I got an 8" Phase II rotary table 6 or so months ago, with matching 3 jaw chuck, mounting plate and tail stock. It all works fine, though it sure lacks the fit, finish, refinement and silky smooth feel of my 50-60 year old American made mill and lathe to which I"ve grown very fond of.

My rotary table arrived with a broken main crank handle, which is made from very brittle plastic. My seller sent me a replacement promptly via Phase II support, and I learned through the process that is a common problem. Be very careful setting the table down, as the handle extends below the bottom of the table and the weight of the table will easily break the handle. The handle is really easy to replace.
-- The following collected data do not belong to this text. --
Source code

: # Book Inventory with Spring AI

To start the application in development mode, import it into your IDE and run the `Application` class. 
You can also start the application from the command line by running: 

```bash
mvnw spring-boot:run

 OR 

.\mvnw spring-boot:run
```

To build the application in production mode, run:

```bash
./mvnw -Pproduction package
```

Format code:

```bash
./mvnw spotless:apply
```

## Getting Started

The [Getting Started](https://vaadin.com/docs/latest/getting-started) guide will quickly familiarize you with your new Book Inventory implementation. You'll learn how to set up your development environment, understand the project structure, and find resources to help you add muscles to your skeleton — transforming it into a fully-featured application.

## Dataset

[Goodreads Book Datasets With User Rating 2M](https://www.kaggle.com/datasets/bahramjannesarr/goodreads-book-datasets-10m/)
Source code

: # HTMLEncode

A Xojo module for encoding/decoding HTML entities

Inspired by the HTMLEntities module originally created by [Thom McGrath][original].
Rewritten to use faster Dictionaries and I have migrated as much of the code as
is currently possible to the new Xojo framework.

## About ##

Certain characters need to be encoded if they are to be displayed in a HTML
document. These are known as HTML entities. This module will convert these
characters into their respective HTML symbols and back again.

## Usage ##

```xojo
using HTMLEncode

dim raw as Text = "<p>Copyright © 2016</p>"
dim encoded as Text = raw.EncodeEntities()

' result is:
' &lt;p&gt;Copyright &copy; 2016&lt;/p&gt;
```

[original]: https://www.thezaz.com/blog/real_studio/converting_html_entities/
Between the table, and the back plate, they did include a set of T-nuts and hex bolts. However, I seem to recall receiving only 3 of four T-nuts, and one of the T-nuts hadn"t been squished sufficiently to fit the RT slot (machining might be a bit of an over statement). At least one of the hex bolts was too long. Phase II support was very good I found, and they sent me another set of T-nuts and bolts.

Do not attempt to machine any of their T-nuts or keys to fit your needs. If they don"t fit, toss them. I destroyed a milling bit trying to machine the keys that attach to the bottom of the RT to fit my milling table while I discovered how horrible Chinese steel is to work with.

The RT has a MT3 taper. When centering your milling head over the table, I"ve found I get most accuracy if I centre to the MT taper rather than the lip directly above the MT. The lip directly above the MT is out a thou or so to the centre of the table.

I put some way oil in the table which is probably the only oiling I"ll give the unit in its life. Unlike the mill or lathe which I feel a pride and obligation to treat with the greatest of care, there won"t be any lost sleep if I drill into the table by mistake - unless it destroys another milling bit. I’m hoping I’ll find a good deal on a dividing head some time.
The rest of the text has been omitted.